## [Task description]
Find all lines below containing the string "function" and return them.

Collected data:
..............................

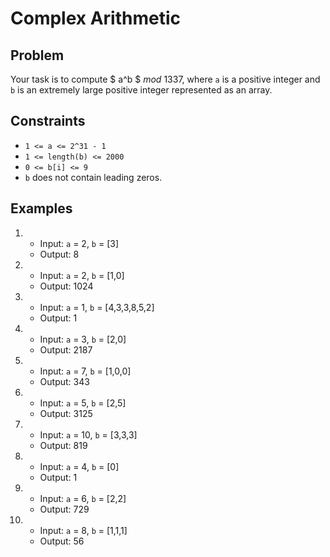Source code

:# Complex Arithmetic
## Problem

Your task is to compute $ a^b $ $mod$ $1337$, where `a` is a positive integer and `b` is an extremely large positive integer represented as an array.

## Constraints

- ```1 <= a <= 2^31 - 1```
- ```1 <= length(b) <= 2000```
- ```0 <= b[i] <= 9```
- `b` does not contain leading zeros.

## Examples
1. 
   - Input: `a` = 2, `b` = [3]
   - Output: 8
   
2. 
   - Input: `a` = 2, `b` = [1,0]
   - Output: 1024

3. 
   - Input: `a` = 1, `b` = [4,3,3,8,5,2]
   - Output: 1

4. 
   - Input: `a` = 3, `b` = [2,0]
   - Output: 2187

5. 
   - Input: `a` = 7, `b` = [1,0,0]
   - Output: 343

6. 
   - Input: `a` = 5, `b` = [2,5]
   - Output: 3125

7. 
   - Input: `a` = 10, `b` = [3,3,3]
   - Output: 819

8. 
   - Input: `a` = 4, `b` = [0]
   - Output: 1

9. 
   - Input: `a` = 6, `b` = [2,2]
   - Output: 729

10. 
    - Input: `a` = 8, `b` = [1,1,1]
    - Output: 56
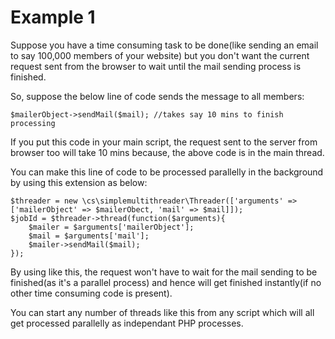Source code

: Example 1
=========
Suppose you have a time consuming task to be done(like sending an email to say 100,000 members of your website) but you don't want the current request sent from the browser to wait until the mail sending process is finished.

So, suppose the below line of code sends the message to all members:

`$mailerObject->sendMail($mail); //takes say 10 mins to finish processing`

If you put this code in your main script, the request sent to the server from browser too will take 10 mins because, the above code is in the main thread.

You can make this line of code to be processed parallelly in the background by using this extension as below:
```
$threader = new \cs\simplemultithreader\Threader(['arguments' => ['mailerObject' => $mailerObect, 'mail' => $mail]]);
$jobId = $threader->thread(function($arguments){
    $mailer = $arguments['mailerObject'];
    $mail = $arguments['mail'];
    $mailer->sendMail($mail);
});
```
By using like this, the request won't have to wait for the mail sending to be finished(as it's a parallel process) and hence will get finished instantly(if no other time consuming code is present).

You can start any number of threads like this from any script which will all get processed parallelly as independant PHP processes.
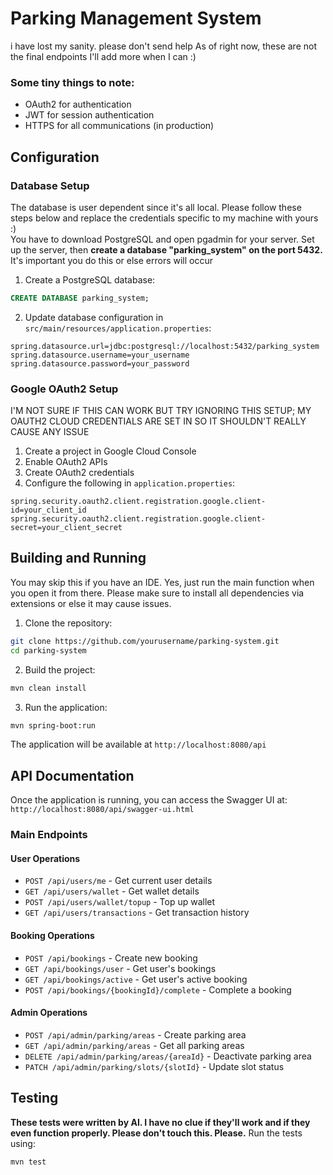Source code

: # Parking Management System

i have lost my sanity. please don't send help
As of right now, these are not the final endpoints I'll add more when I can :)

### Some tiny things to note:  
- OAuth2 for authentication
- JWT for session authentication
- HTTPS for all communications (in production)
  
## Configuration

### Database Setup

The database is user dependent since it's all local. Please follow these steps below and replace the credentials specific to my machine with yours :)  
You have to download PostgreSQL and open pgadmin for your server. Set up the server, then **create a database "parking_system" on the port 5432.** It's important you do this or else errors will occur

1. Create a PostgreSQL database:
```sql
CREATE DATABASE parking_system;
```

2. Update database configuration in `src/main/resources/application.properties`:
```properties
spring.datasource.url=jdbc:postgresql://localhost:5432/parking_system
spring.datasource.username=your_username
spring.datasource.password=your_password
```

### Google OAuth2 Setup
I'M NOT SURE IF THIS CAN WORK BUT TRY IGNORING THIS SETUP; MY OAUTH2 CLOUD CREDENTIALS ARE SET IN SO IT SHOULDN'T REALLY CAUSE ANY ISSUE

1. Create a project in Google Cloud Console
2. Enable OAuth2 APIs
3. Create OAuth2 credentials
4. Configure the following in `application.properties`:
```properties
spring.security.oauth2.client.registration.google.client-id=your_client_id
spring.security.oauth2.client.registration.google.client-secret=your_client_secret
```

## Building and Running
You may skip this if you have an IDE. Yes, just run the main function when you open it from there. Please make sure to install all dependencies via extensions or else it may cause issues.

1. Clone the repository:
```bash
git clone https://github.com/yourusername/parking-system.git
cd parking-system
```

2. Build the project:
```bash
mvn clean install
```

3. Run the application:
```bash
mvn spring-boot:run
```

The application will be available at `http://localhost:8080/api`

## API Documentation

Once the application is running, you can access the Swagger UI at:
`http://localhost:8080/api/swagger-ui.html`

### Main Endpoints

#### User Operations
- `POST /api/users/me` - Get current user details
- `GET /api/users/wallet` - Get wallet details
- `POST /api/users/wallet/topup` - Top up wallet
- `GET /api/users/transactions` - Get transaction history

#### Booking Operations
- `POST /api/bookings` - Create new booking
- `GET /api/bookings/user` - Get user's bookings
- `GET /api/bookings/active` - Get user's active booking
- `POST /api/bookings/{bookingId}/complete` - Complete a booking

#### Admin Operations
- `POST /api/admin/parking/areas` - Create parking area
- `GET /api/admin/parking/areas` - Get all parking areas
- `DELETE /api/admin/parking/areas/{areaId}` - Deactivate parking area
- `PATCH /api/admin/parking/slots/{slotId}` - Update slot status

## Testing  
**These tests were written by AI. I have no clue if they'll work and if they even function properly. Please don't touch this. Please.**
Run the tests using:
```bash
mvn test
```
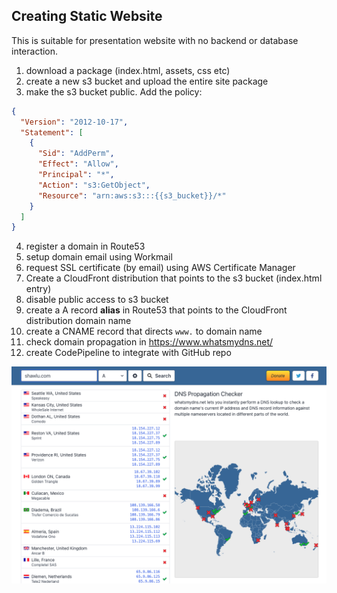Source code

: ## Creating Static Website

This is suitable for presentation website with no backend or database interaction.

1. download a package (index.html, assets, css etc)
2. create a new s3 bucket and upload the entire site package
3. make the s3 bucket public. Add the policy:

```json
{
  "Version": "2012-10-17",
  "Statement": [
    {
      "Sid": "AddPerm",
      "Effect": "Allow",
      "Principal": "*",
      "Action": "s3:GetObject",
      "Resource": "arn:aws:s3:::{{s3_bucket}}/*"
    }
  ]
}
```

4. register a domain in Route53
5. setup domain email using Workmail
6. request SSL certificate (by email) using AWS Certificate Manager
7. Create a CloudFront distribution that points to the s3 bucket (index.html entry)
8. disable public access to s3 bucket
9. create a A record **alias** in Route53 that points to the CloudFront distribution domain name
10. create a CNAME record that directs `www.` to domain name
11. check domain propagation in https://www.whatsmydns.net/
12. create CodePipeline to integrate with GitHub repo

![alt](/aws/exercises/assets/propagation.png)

..............................

## [Result of the task]
$jobId = $threader->thread(function($arguments){
You may skip this if you have an IDE. Yes, just run the main function when you open it from there. Please make sure to install all dependencies via extensions or else it may cause issues.
**These tests were written by AI. I have no clue if they'll work and if they even function properly. Please don't touch this. Please.**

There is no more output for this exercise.